WHAT TO PRODUCE: In the lines below, find the one that contains "Model Pipeline" and write it out exactly, along with every line that follows it.

### EXERCISE DATA

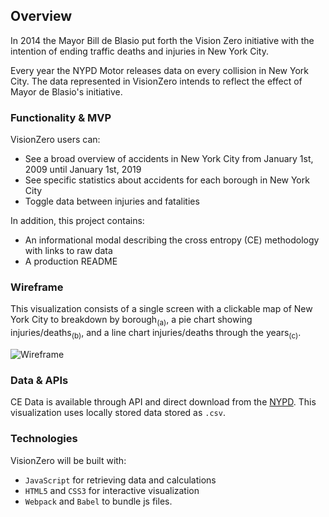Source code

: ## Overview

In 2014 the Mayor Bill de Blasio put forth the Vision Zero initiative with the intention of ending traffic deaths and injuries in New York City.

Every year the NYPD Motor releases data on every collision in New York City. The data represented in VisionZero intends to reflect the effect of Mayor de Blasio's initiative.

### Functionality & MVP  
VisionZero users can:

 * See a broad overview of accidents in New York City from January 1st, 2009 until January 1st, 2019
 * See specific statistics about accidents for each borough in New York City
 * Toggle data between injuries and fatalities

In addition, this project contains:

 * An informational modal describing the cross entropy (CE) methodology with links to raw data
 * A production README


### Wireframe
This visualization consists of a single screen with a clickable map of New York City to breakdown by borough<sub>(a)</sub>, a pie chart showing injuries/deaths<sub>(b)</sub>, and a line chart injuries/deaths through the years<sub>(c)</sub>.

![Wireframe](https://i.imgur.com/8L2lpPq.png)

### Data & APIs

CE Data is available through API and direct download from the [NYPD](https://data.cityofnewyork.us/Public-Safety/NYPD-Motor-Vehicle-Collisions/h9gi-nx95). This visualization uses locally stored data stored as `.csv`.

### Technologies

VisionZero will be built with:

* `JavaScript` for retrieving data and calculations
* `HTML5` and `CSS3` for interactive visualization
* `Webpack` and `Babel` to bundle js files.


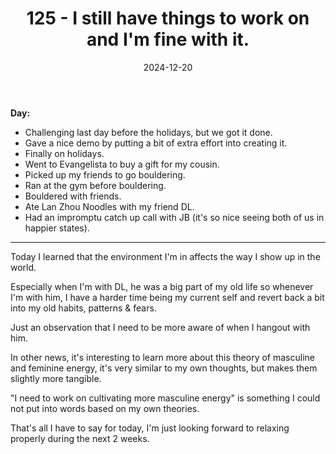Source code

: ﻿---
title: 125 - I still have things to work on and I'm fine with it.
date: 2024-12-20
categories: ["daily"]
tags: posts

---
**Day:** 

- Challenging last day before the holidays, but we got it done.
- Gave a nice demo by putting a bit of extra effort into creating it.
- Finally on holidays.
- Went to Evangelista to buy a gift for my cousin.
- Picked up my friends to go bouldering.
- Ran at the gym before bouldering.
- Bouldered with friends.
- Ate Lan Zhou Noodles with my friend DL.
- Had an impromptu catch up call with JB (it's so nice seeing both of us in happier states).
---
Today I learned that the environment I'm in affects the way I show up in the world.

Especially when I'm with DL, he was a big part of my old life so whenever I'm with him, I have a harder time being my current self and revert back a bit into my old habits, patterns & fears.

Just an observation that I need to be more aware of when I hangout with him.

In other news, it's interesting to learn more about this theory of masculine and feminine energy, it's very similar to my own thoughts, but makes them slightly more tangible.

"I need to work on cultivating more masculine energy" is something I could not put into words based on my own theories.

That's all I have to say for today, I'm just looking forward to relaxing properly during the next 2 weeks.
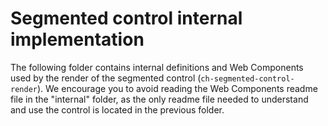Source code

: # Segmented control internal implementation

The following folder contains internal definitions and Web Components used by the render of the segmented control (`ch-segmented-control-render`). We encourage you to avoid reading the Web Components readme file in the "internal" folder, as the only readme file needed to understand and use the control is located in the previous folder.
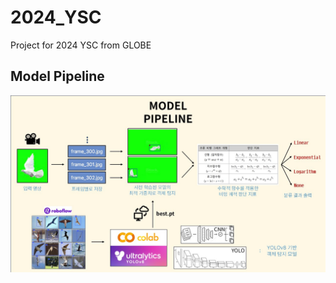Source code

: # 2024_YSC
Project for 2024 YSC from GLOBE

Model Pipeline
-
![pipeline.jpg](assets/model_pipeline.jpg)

######

TASK SOLUTION:
Model Pipeline
-
![pipeline.jpg](assets/model_pipeline.jpg)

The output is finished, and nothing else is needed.